The Investor Pass extends the same credibility pitch to the individual-investor channel. The Heritage Foundation ranked Paraguay fourth-freest economy in South America in its 2026 Index, citing a tax-burden score of 95.9 out of 100 alongside investment-freedom and trade-freedom scores well above the regional average. The structural weakness — government-integrity and judicial-effectiveness scores below the global average — is the risk the program’s target demographic is being asked to underwrite.
The 2023 legislative cycle already delivered a ten-law reform package that modernized the stock market, issued local-currency long-dated bonds and launched a national carbon market. The Investor Pass is the next mechanism in that sequence, designed to channel the policy improvements into retail-level capital recruitment.
What to Watch Next
Three metrics will determine whether the program lives up to its pitch. The first is the actual take-up rate through the second half of 2026, measured against the 100,000-resident projection and the 60,000 Brazilians embedded in that number. Paraguay’s quiet fiscal upgrade has relied on continuity; a shortfall would raise questions about how durable the HNWI thesis is under execution.
The second is the composition of the investment channels. If the US$200,000 real-estate route dominates, the program becomes a property-market stimulus more than a capital-markets deepening tool. If the securities channel picks up meaningful volume, Paraguay’s Bolsa de Valores — small relative to peers — gets a liquidity boost that could unlock domestic corporate financing.

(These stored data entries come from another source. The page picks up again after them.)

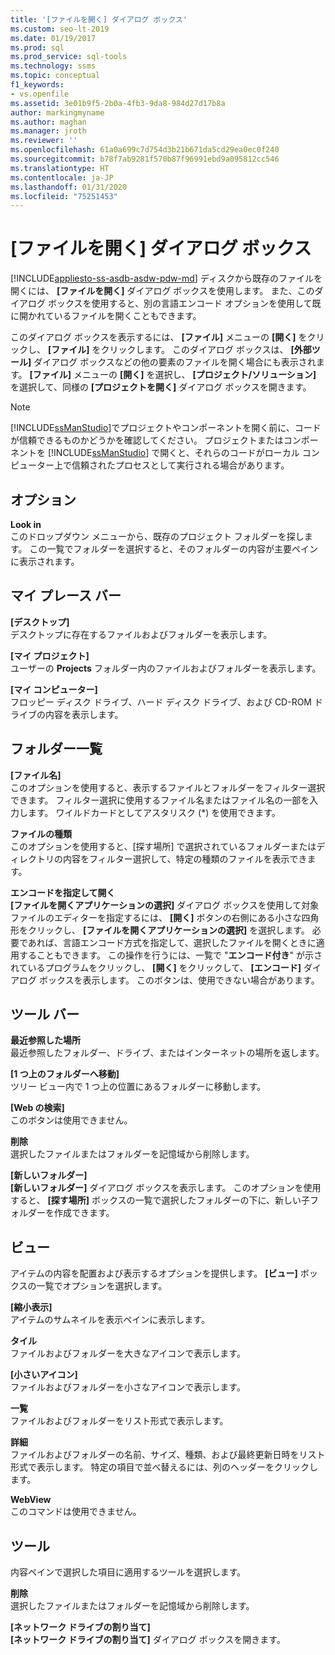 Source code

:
 ```yaml
---
title: '[ファイルを開く] ダイアログ ボックス'
ms.custom: seo-lt-2019
ms.date: 01/19/2017
ms.prod: sql
ms.prod_service: sql-tools
ms.technology: ssms
ms.topic: conceptual
f1_keywords:
- vs.openfile
ms.assetid: 3e01b9f5-2b0a-4fb3-9da8-984d27d17b8a
author: markingmyname
ms.author: maghan
ms.manager: jroth
ms.reviewer: ''
ms.openlocfilehash: 61a0a699c7d754d3b21b671da5cd29ea0ec0f240
ms.sourcegitcommit: b78f7ab9281f570b87f96991ebd9a095812cc546
ms.translationtype: HT
ms.contentlocale: ja-JP
ms.lasthandoff: 01/31/2020
ms.locfileid: "75251453"
---
```

# <a name="open-file-dialog-box"></a>[ファイルを開く] ダイアログ ボックス
[!INCLUDE[appliesto-ss-asdb-asdw-pdw-md](../../includes/appliesto-ss-asdb-asdw-pdw-md.md)]
ディスクから既存のファイルを開くには、 **[ファイルを開く]** ダイアログ ボックスを使用します。 また、このダイアログ ボックスを使用すると、別の言語エンコード オプションを使用して既に開かれているファイルを開くこともできます。  
  
このダイアログ ボックスを表示するには、 **[ファイル]** メニューの **[開く]** をクリックし、 **[ファイル]** をクリックします。 このダイアログ ボックスは、 **[外部ツール]** ダイアログ ボックスなどの他の要素のファイルを開く場合にも表示されます。 **[ファイル]** メニューの **[開く]** を選択し、 **[プロジェクト/ソリューション]** を選択して、同様の **[プロジェクトを開く]** ダイアログ ボックスを開きます。  
  
> [!NOTE]  
> [!INCLUDE[ssManStudio](../../includes/ssmanstudio-md.md)]でプロジェクトやコンポーネントを開く前に、コードが信頼できるものかどうかを確認してください。 プロジェクトまたはコンポーネントを [!INCLUDE[ssManStudio](../../includes/ssmanstudio-md.md)] で開くと、それらのコードがローカル コンピューター上で信頼されたプロセスとして実行される場合があります。  
  
## <a name="option"></a>オプション  
**Look in**  
このドロップダウン メニューから、既存のプロジェクト フォルダーを探します。 この一覧でフォルダーを選択すると、そのフォルダーの内容が主要ペインに表示されます。  
  
## <a name="my-places-bar"></a>マイ プレース バー  
**[デスクトップ]**  
デスクトップに存在するファイルおよびフォルダーを表示します。  
  
**[マイ プロジェクト]**  
ユーザーの **Projects** フォルダー内のファイルおよびフォルダーを表示します。  
  
**[マイ コンピューター]**  
フロッピー ディスク ドライブ、ハード ディスク ドライブ、および CD-ROM ドライブの内容を表示します。  
  
## <a name="folder-list"></a>フォルダー一覧  
**[ファイル名]**  
このオプションを使用すると、表示するファイルとフォルダーをフィルター選択できます。 フィルター選択に使用するファイル名またはファイル名の一部を入力します。 ワイルドカードとしてアスタリスク (*) を使用できます。  
  
**ファイルの種類**  
このオプションを使用すると、[探す場所] で選択されているフォルダーまたはディレクトリの内容をフィルター選択して、特定の種類のファイルを表示できます。  
  
**エンコードを指定して開く**  
**[ファイルを開くアプリケーションの選択]** ダイアログ ボックスを使用して対象ファイルのエディターを指定するには、 **[開く]** ボタンの右側にある小さな四角形をクリックし、 **[ファイルを開くアプリケーションの選択]** を選択します。 必要であれば、言語エンコード方式を指定して、選択したファイルを開くときに適用することもできます。 この操作を行うには、一覧で "**エンコード付き**" が示されているプログラムをクリックし、 **[開く]** をクリックして、 **[エンコード]** ダイアログ ボックスを表示します。 このボタンは、使用できない場合があります。  
  
## <a name="toolbar"></a>ツール バー  
**最近参照した場所**  
最近参照したフォルダー、ドライブ、またはインターネットの場所を返します。  
  
**[1 つ上のフォルダーへ移動]**  
ツリー ビュー内で 1 つ上の位置にあるフォルダーに移動します。  
  
**[Web の検索]**  
このボタンは使用できません。  
  
**削除**  
選択したファイルまたはフォルダーを記憶域から削除します。  
  
**[新しいフォルダー]**  
**[新しいフォルダー]** ダイアログ ボックスを表示します。 このオプションを使用すると、 **[探す場所]** ボックスの一覧で選択したフォルダーの下に、新しい子フォルダーを作成できます。  
  
## <a name="views"></a>ビュー  
アイテムの内容を配置および表示するオプションを提供します。 **[ビュー]** ボックスの一覧でオプションを選択します。  
  
**[縮小表示]**  
アイテムのサムネイルを表示ペインに表示します。  
  
**タイル**  
ファイルおよびフォルダーを大きなアイコンで表示します。  
  
**[小さいアイコン]**  
ファイルおよびフォルダーを小さなアイコンで表示します。  
  
**一覧**  
ファイルおよびフォルダーをリスト形式で表示します。  
  
**詳細**  
ファイルおよびフォルダーの名前、サイズ、種類、および最終更新日時をリスト形式で表示します。 特定の項目で並べ替えるには、列のヘッダーをクリックします。  
  
**WebView**  
このコマンドは使用できません。  
  
## <a name="tools"></a>ツール  
内容ペインで選択した項目に適用するツールを選択します。  
  
**削除**  
選択したファイルまたはフォルダーを記憶域から削除します。  
  
**[ネットワーク ドライブの割り当て]**  
**[ネットワーク ドライブの割り当て]** ダイアログ ボックスを開きます。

The third is Brazil’s response. Receita Federal has historically treated Paraguayan residency-for-tax-purposes schemes with scrutiny when structured as sham relocations, and the new effective minimum income tax above R$600,000 raises the fiscal stake in each departure. A regulatory tightening from Brasília would change the cost-benefit calculation of the Paraguay Investor Pass for the exact demographic Peña is trying to recruit.